EXERCISE DATA —
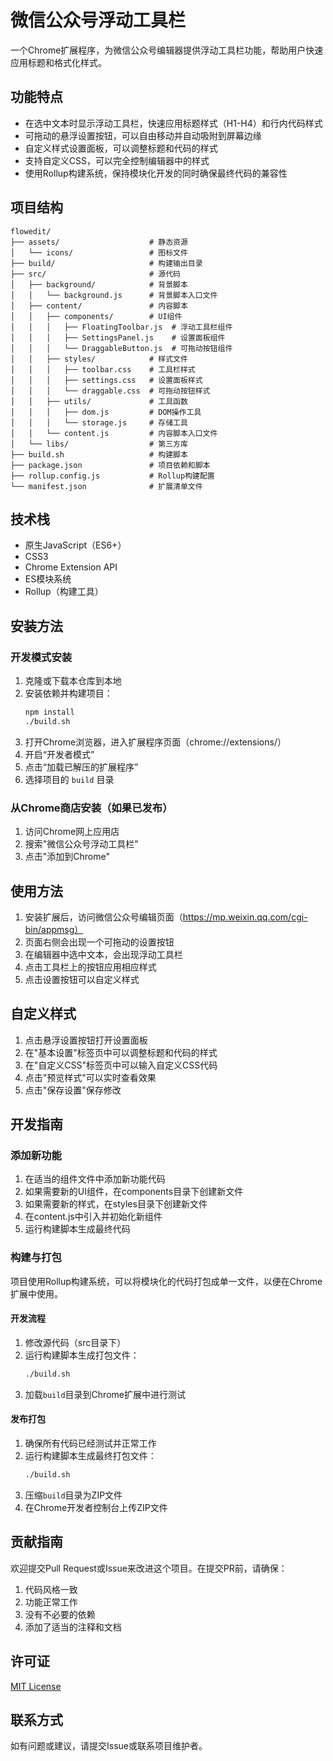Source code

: # 微信公众号浮动工具栏

一个Chrome扩展程序，为微信公众号编辑器提供浮动工具栏功能，帮助用户快速应用标题和格式化样式。

## 功能特点

- 在选中文本时显示浮动工具栏，快速应用标题样式（H1-H4）和行内代码样式
- 可拖动的悬浮设置按钮，可以自由移动并自动吸附到屏幕边缘
- 自定义样式设置面板，可以调整标题和代码的样式
- 支持自定义CSS，可以完全控制编辑器中的样式
- 使用Rollup构建系统，保持模块化开发的同时确保最终代码的兼容性

## 项目结构

```
flowedit/
├── assets/                    # 静态资源
│   └── icons/                 # 图标文件
├── build/                     # 构建输出目录
├── src/                       # 源代码
│   ├── background/            # 背景脚本
│   │   └── background.js      # 背景脚本入口文件
│   ├── content/               # 内容脚本
│   │   ├── components/        # UI组件
│   │   │   ├── FloatingToolbar.js  # 浮动工具栏组件
│   │   │   ├── SettingsPanel.js    # 设置面板组件
│   │   │   └── DraggableButton.js  # 可拖动按钮组件
│   │   ├── styles/            # 样式文件
│   │   │   ├── toolbar.css    # 工具栏样式
│   │   │   ├── settings.css   # 设置面板样式
│   │   │   └── draggable.css  # 可拖动按钮样式
│   │   ├── utils/             # 工具函数
│   │   │   ├── dom.js         # DOM操作工具
│   │   │   └── storage.js     # 存储工具
│   │   └── content.js         # 内容脚本入口文件
│   └── libs/                  # 第三方库
├── build.sh                   # 构建脚本
├── package.json               # 项目依赖和脚本
├── rollup.config.js           # Rollup构建配置
└── manifest.json              # 扩展清单文件
```

## 技术栈

- 原生JavaScript（ES6+）
- CSS3
- Chrome Extension API
- ES模块系统
- Rollup（构建工具）

## 安装方法

### 开发模式安装

1. 克隆或下载本仓库到本地
2. 安装依赖并构建项目：
   ```bash
   npm install
   ./build.sh
   ```
3. 打开Chrome浏览器，进入扩展程序页面（chrome://extensions/）
4. 开启“开发者模式”
5. 点击“加载已解压的扩展程序”
6. 选择项目的 `build` 目录

### 从Chrome商店安装（如果已发布）

1. 访问Chrome网上应用店
2. 搜索"微信公众号浮动工具栏"
3. 点击"添加到Chrome"

## 使用方法

1. 安装扩展后，访问微信公众号编辑页面（https://mp.weixin.qq.com/cgi-bin/appmsg）
2. 页面右侧会出现一个可拖动的设置按钮
3. 在编辑器中选中文本，会出现浮动工具栏
4. 点击工具栏上的按钮应用相应样式
5. 点击设置按钮可以自定义样式

## 自定义样式

1. 点击悬浮设置按钮打开设置面板
2. 在"基本设置"标签页中可以调整标题和代码的样式
3. 在"自定义CSS"标签页中可以输入自定义CSS代码
4. 点击"预览样式"可以实时查看效果
5. 点击"保存设置"保存修改

## 开发指南

### 添加新功能

1. 在适当的组件文件中添加新功能代码
2. 如果需要新的UI组件，在components目录下创建新文件
3. 如果需要新的样式，在styles目录下创建新文件
4. 在content.js中引入并初始化新组件
5. 运行构建脚本生成最终代码

### 构建与打包

项目使用Rollup构建系统，可以将模块化的代码打包成单一文件，以便在Chrome扩展中使用。

#### 开发流程

1. 修改源代码（src目录下）
2. 运行构建脚本生成打包文件：
   ```bash
   ./build.sh
   ```
3. 加载`build`目录到Chrome扩展中进行测试

#### 发布打包

1. 确保所有代码已经测试并正常工作
2. 运行构建脚本生成最终打包文件：
   ```bash
   ./build.sh
   ```
3. 压缩`build`目录为ZIP文件
4. 在Chrome开发者控制台上传ZIP文件

## 贡献指南

欢迎提交Pull Request或Issue来改进这个项目。在提交PR前，请确保：

1. 代码风格一致
2. 功能正常工作
3. 没有不必要的依赖
4. 添加了适当的注释和文档

## 许可证

[MIT License](LICENSE)

## 联系方式

如有问题或建议，请提交Issue或联系项目维护者。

WHAT TO WORK ON —
Where a line above holds the string "background", show that line.

RESPONSE AREA —
│   ├── background/            # 背景脚本
│   │   └── background.js      # 背景脚本入口文件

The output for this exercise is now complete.